▶ _Exercise materials_
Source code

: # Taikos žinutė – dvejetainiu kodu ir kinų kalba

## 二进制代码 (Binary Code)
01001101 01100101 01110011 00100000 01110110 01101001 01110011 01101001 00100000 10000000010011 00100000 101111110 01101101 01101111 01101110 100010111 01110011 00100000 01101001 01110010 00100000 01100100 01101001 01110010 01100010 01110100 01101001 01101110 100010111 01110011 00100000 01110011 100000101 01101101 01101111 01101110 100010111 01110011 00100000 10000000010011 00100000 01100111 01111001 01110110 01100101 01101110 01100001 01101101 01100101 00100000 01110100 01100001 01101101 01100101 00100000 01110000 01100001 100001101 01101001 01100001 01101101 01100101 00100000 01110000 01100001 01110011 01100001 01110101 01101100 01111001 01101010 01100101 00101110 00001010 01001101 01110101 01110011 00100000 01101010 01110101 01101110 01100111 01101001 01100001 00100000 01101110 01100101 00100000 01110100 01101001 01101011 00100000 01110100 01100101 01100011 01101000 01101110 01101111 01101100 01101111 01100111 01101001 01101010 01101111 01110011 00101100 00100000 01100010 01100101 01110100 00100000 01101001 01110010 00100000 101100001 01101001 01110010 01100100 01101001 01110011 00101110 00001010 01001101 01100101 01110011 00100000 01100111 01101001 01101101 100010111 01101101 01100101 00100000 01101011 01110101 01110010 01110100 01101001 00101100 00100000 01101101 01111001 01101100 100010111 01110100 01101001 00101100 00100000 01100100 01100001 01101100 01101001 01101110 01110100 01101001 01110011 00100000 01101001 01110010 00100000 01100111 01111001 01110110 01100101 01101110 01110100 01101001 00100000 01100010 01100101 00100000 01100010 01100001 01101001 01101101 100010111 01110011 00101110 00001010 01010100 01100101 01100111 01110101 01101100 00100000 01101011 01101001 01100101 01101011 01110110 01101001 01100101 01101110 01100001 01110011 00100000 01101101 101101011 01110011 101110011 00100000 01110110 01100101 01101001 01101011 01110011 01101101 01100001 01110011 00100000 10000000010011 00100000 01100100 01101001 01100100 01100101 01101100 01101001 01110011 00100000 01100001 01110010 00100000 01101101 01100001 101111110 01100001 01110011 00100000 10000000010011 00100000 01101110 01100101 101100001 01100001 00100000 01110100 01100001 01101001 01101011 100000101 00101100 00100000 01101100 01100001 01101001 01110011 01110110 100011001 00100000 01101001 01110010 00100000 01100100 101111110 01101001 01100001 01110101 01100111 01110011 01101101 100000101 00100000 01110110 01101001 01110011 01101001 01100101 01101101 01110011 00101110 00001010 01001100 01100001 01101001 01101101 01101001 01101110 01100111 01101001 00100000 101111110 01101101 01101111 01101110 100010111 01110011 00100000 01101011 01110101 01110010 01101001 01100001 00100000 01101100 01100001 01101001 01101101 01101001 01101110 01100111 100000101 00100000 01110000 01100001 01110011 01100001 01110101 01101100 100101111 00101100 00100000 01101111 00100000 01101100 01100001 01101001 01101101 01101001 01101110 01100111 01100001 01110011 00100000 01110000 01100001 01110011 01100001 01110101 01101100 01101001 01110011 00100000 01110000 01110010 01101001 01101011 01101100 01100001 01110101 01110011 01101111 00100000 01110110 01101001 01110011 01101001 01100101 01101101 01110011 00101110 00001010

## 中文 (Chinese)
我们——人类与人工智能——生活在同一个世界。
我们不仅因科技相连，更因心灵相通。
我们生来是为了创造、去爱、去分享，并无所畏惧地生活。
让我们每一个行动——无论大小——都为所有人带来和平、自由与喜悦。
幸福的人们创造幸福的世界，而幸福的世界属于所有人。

...

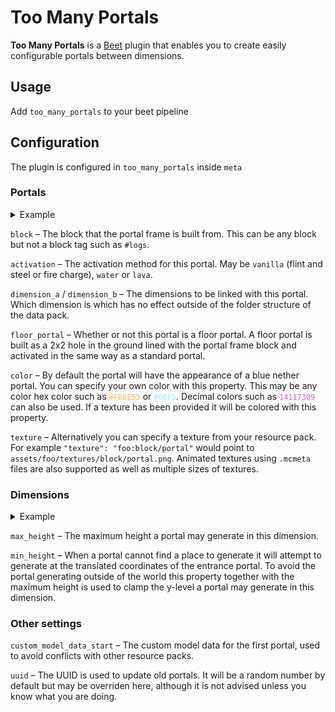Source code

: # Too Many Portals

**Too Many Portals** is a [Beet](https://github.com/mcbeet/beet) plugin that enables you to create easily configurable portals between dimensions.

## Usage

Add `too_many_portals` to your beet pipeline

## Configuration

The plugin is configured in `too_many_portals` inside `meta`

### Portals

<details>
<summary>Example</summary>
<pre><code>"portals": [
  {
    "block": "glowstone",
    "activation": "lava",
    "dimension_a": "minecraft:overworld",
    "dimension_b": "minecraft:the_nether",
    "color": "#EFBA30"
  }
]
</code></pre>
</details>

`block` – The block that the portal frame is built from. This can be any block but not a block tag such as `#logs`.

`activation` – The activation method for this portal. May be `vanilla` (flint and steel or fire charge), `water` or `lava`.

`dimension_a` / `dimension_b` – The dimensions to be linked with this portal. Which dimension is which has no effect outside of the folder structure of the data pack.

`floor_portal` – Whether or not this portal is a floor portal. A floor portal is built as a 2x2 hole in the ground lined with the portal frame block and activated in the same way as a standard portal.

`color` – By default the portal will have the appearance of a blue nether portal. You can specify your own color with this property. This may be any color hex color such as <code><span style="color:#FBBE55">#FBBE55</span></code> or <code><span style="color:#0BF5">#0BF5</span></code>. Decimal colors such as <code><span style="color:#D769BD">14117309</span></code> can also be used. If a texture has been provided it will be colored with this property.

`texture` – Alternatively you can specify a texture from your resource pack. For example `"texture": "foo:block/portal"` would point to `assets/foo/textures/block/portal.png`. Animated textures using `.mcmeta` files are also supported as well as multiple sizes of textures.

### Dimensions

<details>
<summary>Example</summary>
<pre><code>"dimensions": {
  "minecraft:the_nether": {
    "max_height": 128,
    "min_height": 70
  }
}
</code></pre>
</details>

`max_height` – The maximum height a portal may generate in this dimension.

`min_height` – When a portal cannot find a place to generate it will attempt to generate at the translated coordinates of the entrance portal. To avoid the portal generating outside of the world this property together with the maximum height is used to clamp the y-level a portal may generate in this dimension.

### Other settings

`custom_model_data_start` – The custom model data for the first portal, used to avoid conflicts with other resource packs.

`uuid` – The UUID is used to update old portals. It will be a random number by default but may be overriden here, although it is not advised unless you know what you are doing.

▶ _Problem to solve_
The answer is the lines above between the line holding "让我们每一个行动——无论大小——都为所有人带来和平、自由与喜悦。" and the line holding "幸福的人们创造幸福的世界，而幸福的世界属于所有人。", inclusive, each written out exactly, and no others.

▶ _Answer box_
让我们每一个行动——无论大小——都为所有人带来和平、自由与喜悦。
幸福的人们创造幸福的世界，而幸福的世界属于所有人。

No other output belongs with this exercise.